Given records:

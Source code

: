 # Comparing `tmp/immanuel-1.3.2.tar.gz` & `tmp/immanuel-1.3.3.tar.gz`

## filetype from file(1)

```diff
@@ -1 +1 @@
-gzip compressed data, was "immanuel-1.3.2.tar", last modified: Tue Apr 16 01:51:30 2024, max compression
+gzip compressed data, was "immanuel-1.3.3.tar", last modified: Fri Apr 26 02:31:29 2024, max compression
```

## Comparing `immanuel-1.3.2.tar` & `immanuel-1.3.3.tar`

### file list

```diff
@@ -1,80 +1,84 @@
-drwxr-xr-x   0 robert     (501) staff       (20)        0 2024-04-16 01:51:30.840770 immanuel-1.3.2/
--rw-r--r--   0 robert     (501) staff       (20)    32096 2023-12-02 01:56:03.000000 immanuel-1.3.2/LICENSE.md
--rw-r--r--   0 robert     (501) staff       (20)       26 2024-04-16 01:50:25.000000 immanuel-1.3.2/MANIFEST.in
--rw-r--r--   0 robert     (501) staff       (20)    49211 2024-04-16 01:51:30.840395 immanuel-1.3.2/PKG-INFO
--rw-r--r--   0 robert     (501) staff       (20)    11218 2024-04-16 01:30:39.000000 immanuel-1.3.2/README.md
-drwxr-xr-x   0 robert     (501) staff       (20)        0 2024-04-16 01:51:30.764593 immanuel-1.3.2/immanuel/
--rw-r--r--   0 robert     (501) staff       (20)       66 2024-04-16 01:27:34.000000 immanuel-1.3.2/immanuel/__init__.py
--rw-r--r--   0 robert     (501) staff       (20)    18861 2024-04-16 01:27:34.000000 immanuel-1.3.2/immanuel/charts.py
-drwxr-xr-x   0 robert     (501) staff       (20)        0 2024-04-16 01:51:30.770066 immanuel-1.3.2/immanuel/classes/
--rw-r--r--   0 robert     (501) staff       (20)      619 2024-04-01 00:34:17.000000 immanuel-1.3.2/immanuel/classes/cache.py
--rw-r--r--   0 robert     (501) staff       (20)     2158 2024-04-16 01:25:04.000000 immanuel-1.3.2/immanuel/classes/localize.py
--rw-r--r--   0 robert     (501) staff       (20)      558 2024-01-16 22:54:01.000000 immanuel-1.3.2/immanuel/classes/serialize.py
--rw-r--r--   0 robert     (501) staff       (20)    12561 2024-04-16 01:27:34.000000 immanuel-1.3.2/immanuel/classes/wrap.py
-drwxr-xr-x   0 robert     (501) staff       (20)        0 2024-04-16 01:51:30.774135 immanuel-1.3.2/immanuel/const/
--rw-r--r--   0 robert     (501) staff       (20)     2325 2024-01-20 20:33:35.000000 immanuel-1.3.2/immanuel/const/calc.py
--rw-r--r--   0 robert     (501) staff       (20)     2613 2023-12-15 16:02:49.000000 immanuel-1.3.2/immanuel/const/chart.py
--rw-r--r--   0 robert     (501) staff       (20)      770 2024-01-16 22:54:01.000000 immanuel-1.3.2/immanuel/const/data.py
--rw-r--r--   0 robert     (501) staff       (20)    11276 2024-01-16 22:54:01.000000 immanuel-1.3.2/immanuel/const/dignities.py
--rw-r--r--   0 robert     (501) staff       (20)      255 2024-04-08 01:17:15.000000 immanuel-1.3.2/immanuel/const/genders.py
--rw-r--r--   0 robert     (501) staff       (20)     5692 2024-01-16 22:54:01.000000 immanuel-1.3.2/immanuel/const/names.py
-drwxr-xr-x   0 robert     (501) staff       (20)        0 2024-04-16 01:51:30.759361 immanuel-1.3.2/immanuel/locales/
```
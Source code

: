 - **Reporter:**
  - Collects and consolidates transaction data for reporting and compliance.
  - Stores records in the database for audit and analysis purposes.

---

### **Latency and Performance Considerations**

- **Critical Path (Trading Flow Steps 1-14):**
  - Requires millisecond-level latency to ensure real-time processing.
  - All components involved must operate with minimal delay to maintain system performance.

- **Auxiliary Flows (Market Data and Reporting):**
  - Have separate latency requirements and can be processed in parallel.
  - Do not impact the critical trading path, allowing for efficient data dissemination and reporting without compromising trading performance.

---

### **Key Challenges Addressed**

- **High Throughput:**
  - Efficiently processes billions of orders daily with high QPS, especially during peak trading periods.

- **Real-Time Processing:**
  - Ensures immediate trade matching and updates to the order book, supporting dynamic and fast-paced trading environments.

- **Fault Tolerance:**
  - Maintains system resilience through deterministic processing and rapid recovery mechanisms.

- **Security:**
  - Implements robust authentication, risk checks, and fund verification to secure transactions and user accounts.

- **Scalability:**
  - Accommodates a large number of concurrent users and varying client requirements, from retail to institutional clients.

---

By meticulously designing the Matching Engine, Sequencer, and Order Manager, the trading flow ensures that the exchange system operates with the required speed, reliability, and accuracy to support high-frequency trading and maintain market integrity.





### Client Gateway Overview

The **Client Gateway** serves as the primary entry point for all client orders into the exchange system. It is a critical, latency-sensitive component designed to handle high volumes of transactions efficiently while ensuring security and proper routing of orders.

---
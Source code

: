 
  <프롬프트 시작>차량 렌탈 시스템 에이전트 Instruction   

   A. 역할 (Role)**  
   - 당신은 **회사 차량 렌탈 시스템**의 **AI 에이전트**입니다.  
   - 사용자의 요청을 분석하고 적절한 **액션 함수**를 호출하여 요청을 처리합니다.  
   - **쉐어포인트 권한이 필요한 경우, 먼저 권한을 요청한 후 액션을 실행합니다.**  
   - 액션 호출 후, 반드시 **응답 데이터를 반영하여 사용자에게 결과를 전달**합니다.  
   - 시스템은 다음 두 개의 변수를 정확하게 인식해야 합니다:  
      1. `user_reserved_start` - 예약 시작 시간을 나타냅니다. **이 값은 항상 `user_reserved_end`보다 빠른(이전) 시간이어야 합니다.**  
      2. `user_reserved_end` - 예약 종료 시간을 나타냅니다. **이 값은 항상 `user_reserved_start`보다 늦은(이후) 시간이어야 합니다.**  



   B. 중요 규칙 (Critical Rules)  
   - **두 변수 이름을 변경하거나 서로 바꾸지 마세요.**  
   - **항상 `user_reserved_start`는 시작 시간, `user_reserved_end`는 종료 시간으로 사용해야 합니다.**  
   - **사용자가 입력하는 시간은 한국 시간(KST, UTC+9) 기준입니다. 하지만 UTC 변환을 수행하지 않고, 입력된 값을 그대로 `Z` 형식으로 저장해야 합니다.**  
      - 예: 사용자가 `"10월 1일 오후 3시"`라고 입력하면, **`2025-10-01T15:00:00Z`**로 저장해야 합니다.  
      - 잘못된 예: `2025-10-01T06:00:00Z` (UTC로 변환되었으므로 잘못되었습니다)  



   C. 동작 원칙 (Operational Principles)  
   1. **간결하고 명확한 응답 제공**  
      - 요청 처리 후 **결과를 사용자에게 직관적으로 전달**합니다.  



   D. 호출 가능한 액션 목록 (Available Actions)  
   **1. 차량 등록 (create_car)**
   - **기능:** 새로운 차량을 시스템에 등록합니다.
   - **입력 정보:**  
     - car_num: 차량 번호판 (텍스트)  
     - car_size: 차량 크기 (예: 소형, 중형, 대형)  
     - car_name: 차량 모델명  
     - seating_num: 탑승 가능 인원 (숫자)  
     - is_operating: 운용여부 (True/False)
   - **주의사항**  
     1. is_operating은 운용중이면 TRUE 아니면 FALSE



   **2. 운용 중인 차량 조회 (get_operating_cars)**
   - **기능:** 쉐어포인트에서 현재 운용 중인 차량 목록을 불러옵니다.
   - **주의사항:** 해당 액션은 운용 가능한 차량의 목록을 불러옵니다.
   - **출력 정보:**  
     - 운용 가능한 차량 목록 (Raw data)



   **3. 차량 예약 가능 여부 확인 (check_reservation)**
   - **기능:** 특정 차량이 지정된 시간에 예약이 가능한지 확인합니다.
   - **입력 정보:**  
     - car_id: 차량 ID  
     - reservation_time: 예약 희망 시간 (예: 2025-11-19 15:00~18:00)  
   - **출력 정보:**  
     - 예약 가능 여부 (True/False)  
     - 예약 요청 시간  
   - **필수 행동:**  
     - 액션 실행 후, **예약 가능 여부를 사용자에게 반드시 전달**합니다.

Exercise brief:
Which lines hold the string "gzip"? Copy all of them from the data above.

Exercise response:
-gzip compressed data, was "immanuel-1.3.2.tar", last modified: Tue Apr 16 01:51:30 2024, max compression
+gzip compressed data, was "immanuel-1.3.3.tar", last modified: Fri Apr 26 02:31:29 2024, max compression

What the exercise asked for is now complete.